Club

Thorns FC head coach Mark Parsons: "Moments like this will define the success teams have"

Mark Parsons, Timbers vs. Orlando, 5.12.18

BEAVERTON, Ore. – Thorns FC returned to practice this week with the same intensity they’ve shown all season. To the eye, there was no increased urgency within the group. There was even a little levity at the beginning of Tuesday’s session, though not enough to depict a team losing focus. In terms of the broad swath of a professional soccer team’s season, it was business as usual at the adidas Timbers Training Center, a state that would be unremarkable if not for the team’s last five results.


For the first time under head coach Mark Parsons, who joined the team before the 2016 NWSL season, Portland is winless in five, a run of results they haven’t matched since their ill-fated 2015 campaign. And while eight games into the new year is too early to predict a return to that year’s sixth-place levels, back-to-back trophy-winning seasons (NWSL Shield in 2016; NWSL title in 2017) make the team’s current slump highly unusual and unexpected ground.


After the team’s return to training, though, Parsons was quick to offer perspective on the team’s slump.


“We haven’t faced it with the Thorns since this group and staff have been together, here, but that’s very unique and very rare,” he said.


“This is the normal world of coaching, normal world of competing,” he explained. “You win games when you shouldn’t win them. You lose games that you feel you should have won, that you deserve to win.”


That’s where the Thorns find themselves ahead of Saturday’s visit to take on the Washington Spirit (4pm PT, NWSLsoccer.com/go90). Their five games without a win have not necessarily been because of poor performances. Even after reviewing last Saturday’s 2-1, home loss to the Orlando Pride, Portland’s staff came away content with much of the team’s performance, putting the team back in the same, perplexing place they stood after their previous home loss.

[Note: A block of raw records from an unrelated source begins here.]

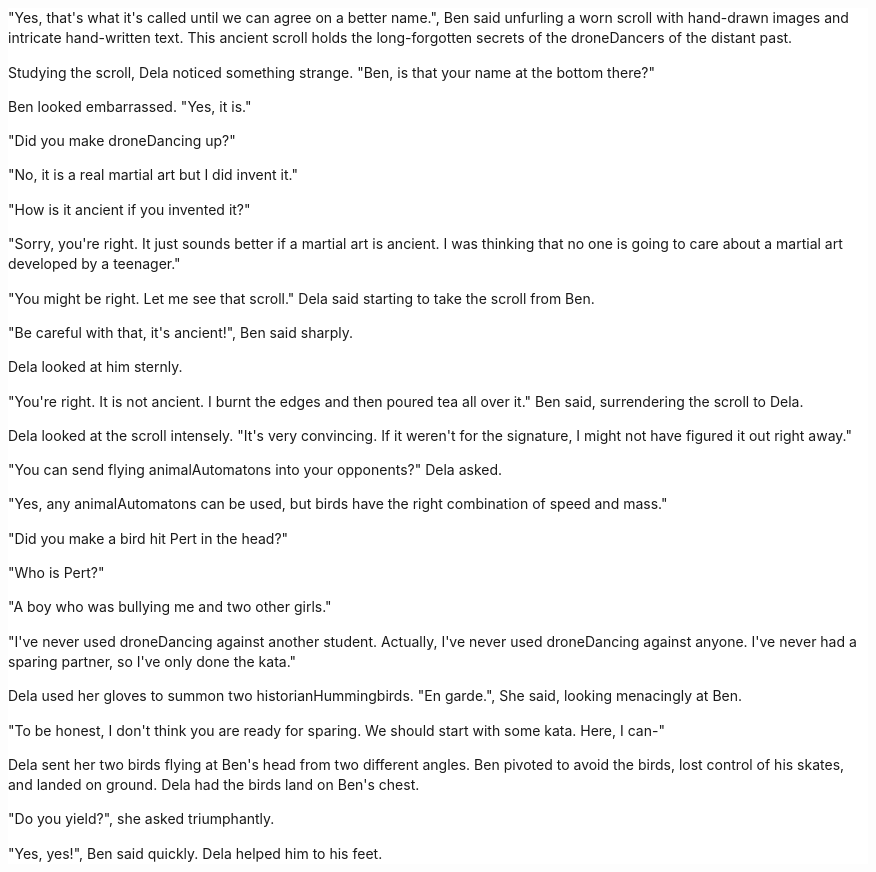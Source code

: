 "Yes, that's what it's called until we can agree on a better name.", Ben said
unfurling a worn scroll with hand-drawn images and intricate hand-written text.
This ancient scroll holds the long-forgotten secrets of the droneDancers of the
distant past.

Studying the scroll, Dela noticed something strange. "Ben, is that your name at the
bottom there?"

Ben looked embarrassed. "Yes, it is."

"Did you make droneDancing up?"

"No, it is a real martial art but I did invent it."

"How is it ancient if you invented it?"

"Sorry, you're right. It just sounds better if a martial art is ancient. I was
thinking that no one is going to care about a martial art developed by a
teenager."

"You might be right. Let me see that scroll." Dela said starting to take the
scroll from Ben.

"Be careful with that, it's ancient!", Ben said sharply.

Dela looked at him sternly.

"You're right. It is not ancient. I burnt the edges and then poured tea all
over it." Ben said, surrendering the scroll to Dela.

Dela looked at the scroll intensely. "It's very convincing. If it weren't for
the signature, I might not have figured it out right away."

"You can send flying animalAutomatons into your opponents?" Dela asked.

"Yes, any animalAutomatons can be used, but birds have the right combination of
speed and mass."

"Did you make a bird hit Pert in the head?"

"Who is Pert?"

"A boy who was bullying me and two other girls."

"I've never used droneDancing against another student. Actually, I've never
used droneDancing against anyone. I've never had a sparing partner, so I've
only done the kata."

Dela used her gloves to summon two historianHummingbirds. "En garde.", She
said, looking menacingly at Ben.

"To be honest, I don't think you are ready for sparing. We should start with
some kata. Here, I can-"

Dela sent her two birds flying at Ben's head from two different angles. Ben
pivoted to avoid the birds, lost control of his skates, and landed on ground.
Dela had the birds land on Ben's chest.

"Do you yield?", she asked triumphantly.

"Yes, yes!", Ben said quickly. Dela helped him to his feet.
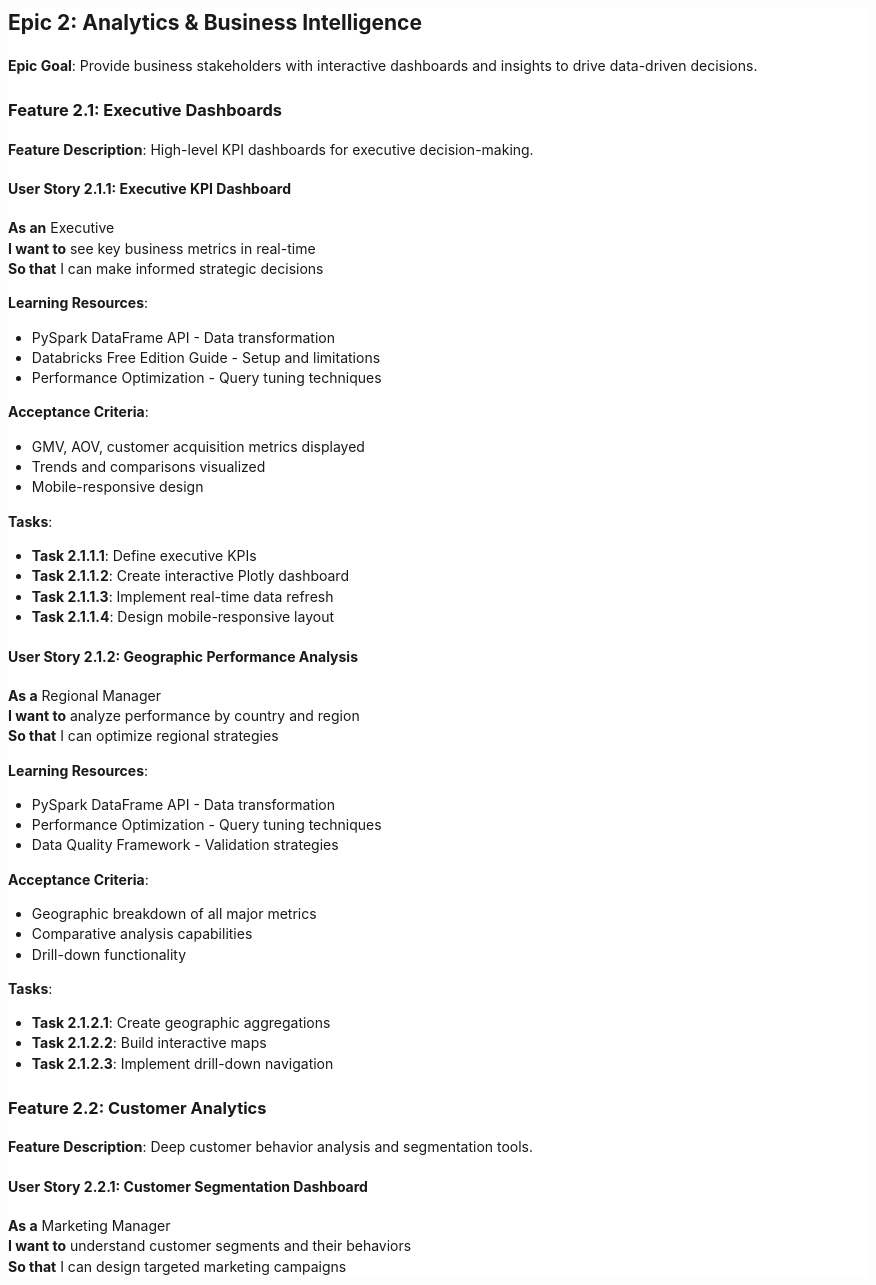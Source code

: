 
## Epic 2: Analytics & Business Intelligence
**Epic Goal**: Provide business stakeholders with interactive dashboards and insights to drive data-driven decisions.

### Feature 2.1: Executive Dashboards
**Feature Description**: High-level KPI dashboards for executive decision-making.

#### User Story 2.1.1: Executive KPI Dashboard
**As an** Executive  
**I want to** see key business metrics in real-time  
**So that** I can make informed strategic decisions  

**Learning Resources**:
- PySpark DataFrame API - Data transformation
- Databricks Free Edition Guide - Setup and limitations
- Performance Optimization - Query tuning techniques

**Acceptance Criteria**:
- GMV, AOV, customer acquisition metrics displayed
- Trends and comparisons visualized
- Mobile-responsive design

**Tasks**:
- **Task 2.1.1.1**: Define executive KPIs
- **Task 2.1.1.2**: Create interactive Plotly dashboard
- **Task 2.1.1.3**: Implement real-time data refresh
- **Task 2.1.1.4**: Design mobile-responsive layout

#### User Story 2.1.2: Geographic Performance Analysis
**As a** Regional Manager  
**I want to** analyze performance by country and region  
**So that** I can optimize regional strategies  

**Learning Resources**:
- PySpark DataFrame API - Data transformation
- Performance Optimization - Query tuning techniques
- Data Quality Framework - Validation strategies

**Acceptance Criteria**:
- Geographic breakdown of all major metrics
- Comparative analysis capabilities
- Drill-down functionality

**Tasks**:
- **Task 2.1.2.1**: Create geographic aggregations
- **Task 2.1.2.2**: Build interactive maps
- **Task 2.1.2.3**: Implement drill-down navigation

### Feature 2.2: Customer Analytics
**Feature Description**: Deep customer behavior analysis and segmentation tools.

#### User Story 2.2.1: Customer Segmentation Dashboard
**As a** Marketing Manager  
**I want to** understand customer segments and their behaviors  
**So that** I can design targeted marketing campaigns  
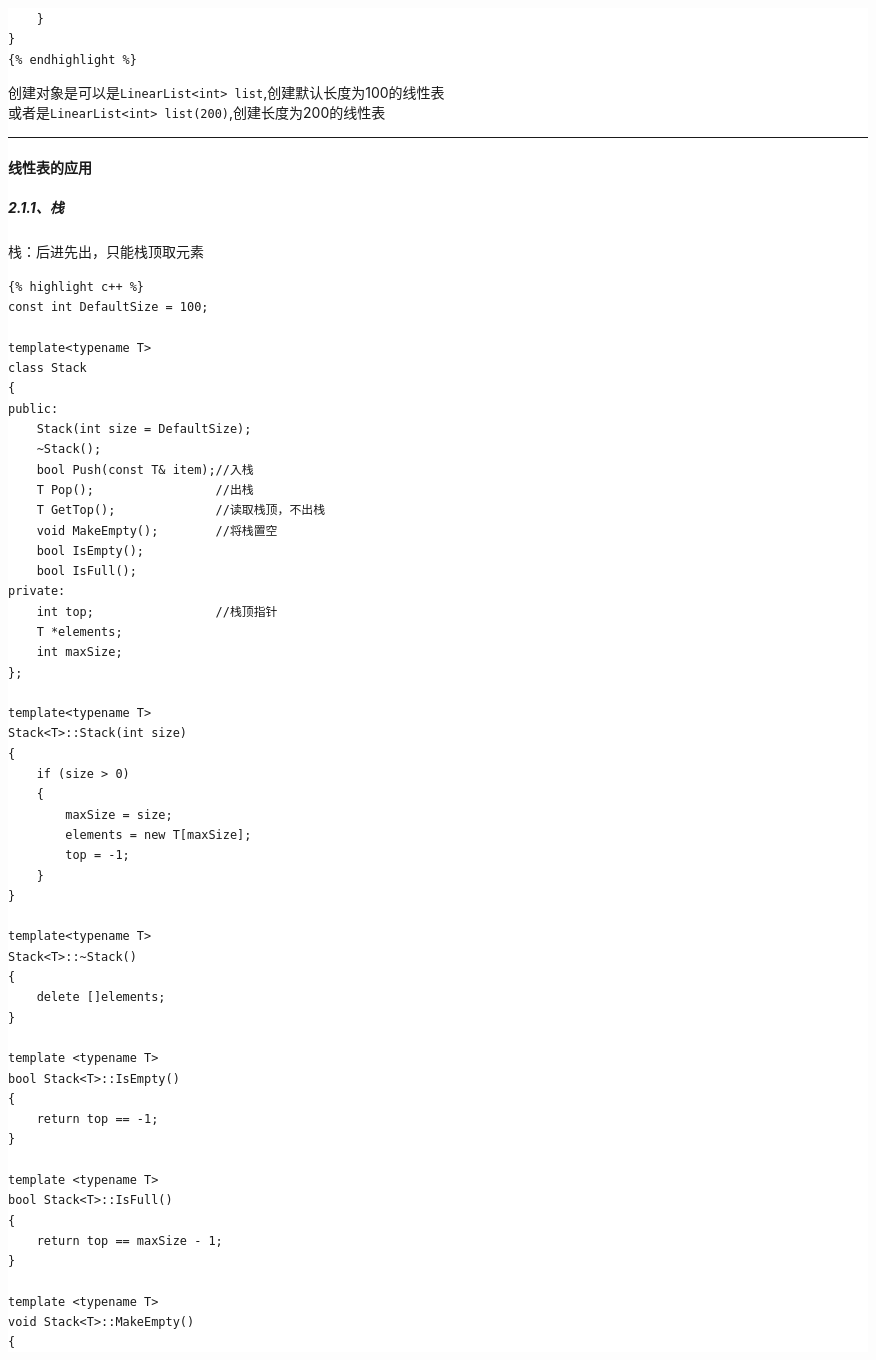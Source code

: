 		}
	}
	{% endhighlight %}

创建对象是可以是`LinearList<int> list`,创建默认长度为100的线性表  
或者是`LinearList<int> list(200)`,创建长度为200的线性表

----------

#### 线性表的应用

##### 2.1.1、栈

栈：后进先出，只能栈顶取元素

	{% highlight c++ %}
	const int DefaultSize = 100;
	
	template<typename T>
	class Stack
	{
	public:
		Stack(int size = DefaultSize);
		~Stack();
		bool Push(const T& item);//入栈
		T Pop();				 //出栈
		T GetTop();				 //读取栈顶，不出栈
		void MakeEmpty();		 //将栈置空
		bool IsEmpty();
		bool IsFull();
	private:
		int top;				 //栈顶指针
		T *elements;
		int maxSize;
	};
	
	template<typename T>
	Stack<T>::Stack(int size)
	{
		if (size > 0)
		{
			maxSize = size;
			elements = new T[maxSize];
			top = -1;
		}
	}
	
	template<typename T>
	Stack<T>::~Stack()
	{
		delete []elements;
	}
	
	template <typename T>
	bool Stack<T>::IsEmpty()
	{
		return top == -1;
	}
	
	template <typename T>
	bool Stack<T>::IsFull()
	{
		return top == maxSize - 1;
	}
	
	template <typename T>
	void Stack<T>::MakeEmpty()
	{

“That’s the frustrating thing about Saturday – we could say the same about Seattle,” Parsons explained, referencing the team’s May 5, 3-2 loss to rival Reign FC. “In those two games, if you find another team to pin those two quality teams in like we did for 45, 65 minutes of a game, I’ll be surprised.”


In each game, Portland set (or matched) the team’s record for shots, recording 48 over the 180 minutes. Ultimately, though, the Thorns lost each game by a single goal, leaving the team in fifth place in the NWSL.


“We did so many positive things,” Parsons felt. “We were very aggressive in the way that we attacked and defended for large, large part. But we need that urgency from the beginning. It can’t be 20 minutes in.”


Parsons accepted part of the blame for that lack of urgency, saying he has to be quicker to make adjustments, and that his team has to be better prepared to compete from minute one. “I have to make sure that I get it right, bang on from the beginning, as well,” he said, also lamenting his inability to find solutions in the team’s mid-week, 1-1 draw at the Houston Dash.


It’s the type of lament that could seep into other parts of the squad, threatening to change the Thorns’ mentality for the worse. But instead, Parsons is focused on expediency when it comes to addressing Portland’s problems, paying attention to those “many positive things” the staff is seeing rather than belaboring the negative.


“There are only a couple of mistakes, but they’re big,” he said, regarding his team’s approach. “There are a couple of areas that we’re not doing very well. Just a couple.


“Face them, head on. Take them on, head on. Train them, head on. Talk about them, head on. Video, head on, and get them out of our team.”


After which time, the Thorns can spend the majority of their training trying to fine tune what’s worked.


“So, 10 percent, 15 percent,” Parsons said, about the time spent on the negatives, “then all these positives and strengths, continue to work on them. Be brave. Be bold. Get onto the positives on all the things we are doing well.”


The Thorns can also look to the past, too – the times over the past two years where they didn’t feel they’d played well, yet got results – to remember how they pushed through. There were times throughout the 2017 campaign where Portland had to win ugly, finding ways to take three points even if the underlying performances were flawed.


Now, with the underlying performances improved, the team can look back on those games to see a recipe for overcoming adversity.


“Last year, we won games in the middle (of the season) where we were really unhappy (with the performance),” Parsons explained. “Boston away, at the end of the year, was one of our worst performances of the year, but we won by gritting it out … That was pure grit, at times. Pure fight and determination, and a mentality and an attitude.”


Ultimately, the 2018 season is only eight games old, and while the Thorns are now being tested in a way they haven’t in two previous years, Portland could, in theory, end up better for their struggles.


“Moments like this will define the success teams can have,” Parsons said. “Every team in this league is very, very good when things are going well. How you conduct yourself and how you continue to find ways to move forward when things are not going so well, things aren’t going your way, it defines teams.”